The White House reportedly is pushing the State Department to expedite its review of whether to remove Cuba from its list of state sponsors of terrorism in the hope of establishing a Havana embassy for the first time in over 50 years by April. 

Reuters reports that removal from the list has been demanded by Cuba's Communist regime throughout talks to normalize relations with Washington. Two U.S. officials with knowledge of the review told the agency that the process could take until June or longer. 

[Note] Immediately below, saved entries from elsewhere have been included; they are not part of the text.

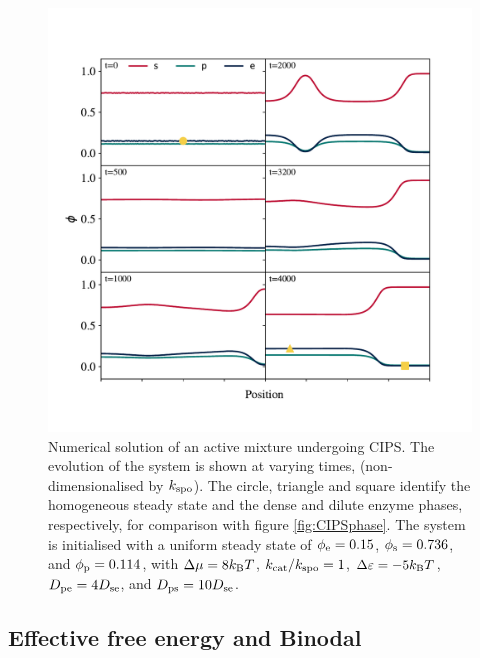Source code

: \begin{figure}
    \centering
    \includegraphics[width=\textwidth]{figures/CIPSnumeric.pdf}
    \caption{Numerical solution of an active mixture undergoing CIPS. The evolution of the system is shown at varying times, (non-dimensionalised by $k_{\mathrm{spo}}$). The circle, triangle and square identify the homogeneous steady state and the dense and dilute enzyme phases, respectively, for comparison with figure \ref{fig:CIPSphase}. The system is initialised with a uniform steady state of $\phi_{\mathrm{e}}=0.15$, $\phi_{\mathrm{s}}=0.736$, and $\phi_{\mathrm{p}}=0.114$, with $\Delta\mu=8 k_{\rm B} T$, $k_{\mathrm{cat}}/k_{\mathrm{spo}}=1$, $\Delta \varepsilon=-5 k_{\rm B} T$, $D_{\mathrm{pe}}=4 D_{\mathrm{se}}$, and $D_{\mathrm{ps}}=10 D_{\mathrm{se}}$.}
    \label{fig:CIPSnumeric}
\end{figure}

\subsection{Effective free energy and Binodal}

However, the White House is anxious to fully re-establish diplomatic ties with Havana, including the re-opening of the embassy, by the Organization of the Americas summit, which is due to take place April 10 and 11 in Panama. The officials told Reuters that President Barack Obama is expected to meet Cuban President Raul Castro there for the first time since 2013. 

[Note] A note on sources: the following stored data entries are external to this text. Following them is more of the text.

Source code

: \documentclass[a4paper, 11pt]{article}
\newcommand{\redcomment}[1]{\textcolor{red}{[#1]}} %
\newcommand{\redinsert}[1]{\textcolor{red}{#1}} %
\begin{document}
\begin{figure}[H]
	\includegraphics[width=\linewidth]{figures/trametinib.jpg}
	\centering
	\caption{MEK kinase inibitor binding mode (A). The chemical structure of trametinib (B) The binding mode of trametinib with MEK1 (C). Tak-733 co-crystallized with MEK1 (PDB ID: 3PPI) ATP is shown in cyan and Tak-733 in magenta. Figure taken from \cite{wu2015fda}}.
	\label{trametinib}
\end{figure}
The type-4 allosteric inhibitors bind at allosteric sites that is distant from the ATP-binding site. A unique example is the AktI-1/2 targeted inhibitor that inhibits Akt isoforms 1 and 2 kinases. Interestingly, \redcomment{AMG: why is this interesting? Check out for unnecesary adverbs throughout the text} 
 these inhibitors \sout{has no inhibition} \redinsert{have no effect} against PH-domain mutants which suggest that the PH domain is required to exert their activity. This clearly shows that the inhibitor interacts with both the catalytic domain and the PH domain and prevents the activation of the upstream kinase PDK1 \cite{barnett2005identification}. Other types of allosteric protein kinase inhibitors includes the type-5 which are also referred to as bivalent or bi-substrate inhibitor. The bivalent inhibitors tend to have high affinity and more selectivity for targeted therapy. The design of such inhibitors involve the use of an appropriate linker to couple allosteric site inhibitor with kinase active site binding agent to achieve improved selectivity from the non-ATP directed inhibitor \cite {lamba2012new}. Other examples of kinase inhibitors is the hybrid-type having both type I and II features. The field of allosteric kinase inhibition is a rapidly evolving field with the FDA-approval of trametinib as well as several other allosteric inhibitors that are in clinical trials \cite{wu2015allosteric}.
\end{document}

Cuba was originally placed on the State Department list of state sponsors of terrorism in 1982. At the time, officials cited then-leader Fidel Castro's support of Communist uprisings in Africa and Latin America. The other countries on the list are Iran, Syria, and Sudan. 

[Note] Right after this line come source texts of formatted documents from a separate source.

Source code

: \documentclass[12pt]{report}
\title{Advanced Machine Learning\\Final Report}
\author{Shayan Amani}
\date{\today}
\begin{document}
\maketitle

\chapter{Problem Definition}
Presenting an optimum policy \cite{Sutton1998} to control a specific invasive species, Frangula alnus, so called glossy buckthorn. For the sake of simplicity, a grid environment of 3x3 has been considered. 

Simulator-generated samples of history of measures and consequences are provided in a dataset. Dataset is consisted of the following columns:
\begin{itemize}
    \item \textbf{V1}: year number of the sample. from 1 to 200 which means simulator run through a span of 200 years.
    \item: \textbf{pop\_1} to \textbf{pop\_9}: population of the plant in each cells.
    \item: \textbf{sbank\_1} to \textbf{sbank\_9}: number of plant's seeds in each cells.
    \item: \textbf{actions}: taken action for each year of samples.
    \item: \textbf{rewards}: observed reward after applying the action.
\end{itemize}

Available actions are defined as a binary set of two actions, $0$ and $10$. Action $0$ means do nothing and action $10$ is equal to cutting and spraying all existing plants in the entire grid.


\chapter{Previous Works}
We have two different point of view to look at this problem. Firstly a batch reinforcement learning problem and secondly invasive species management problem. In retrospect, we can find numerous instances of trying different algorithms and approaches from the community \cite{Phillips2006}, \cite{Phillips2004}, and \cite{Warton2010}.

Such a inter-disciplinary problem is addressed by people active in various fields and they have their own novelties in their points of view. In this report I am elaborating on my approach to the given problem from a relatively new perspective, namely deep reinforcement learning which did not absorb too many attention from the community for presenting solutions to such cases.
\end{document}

In a recent report, the State Department said that Cuba continued to provide a safe haven for members of terror groups such as Spain's Basque separatist ETA and Colombia's left-wing FARC. However, the report added that it had "no indication that the Cuban government provided weapons or paramilitary training."

Obama and Castro announced an agreement to normalize relations on Dec. 17. Officials from both countries are due to meet in Washington for a second round of talks by early March. 

Reuters reports that removal of a country from the State Department's terror list would be finalized if Obama submits a report to Congress stating that its government has not supported terror-related activities for six months, and has given assurances that it will not do so in the future. That country would be automatically dropped from the list 45 days later.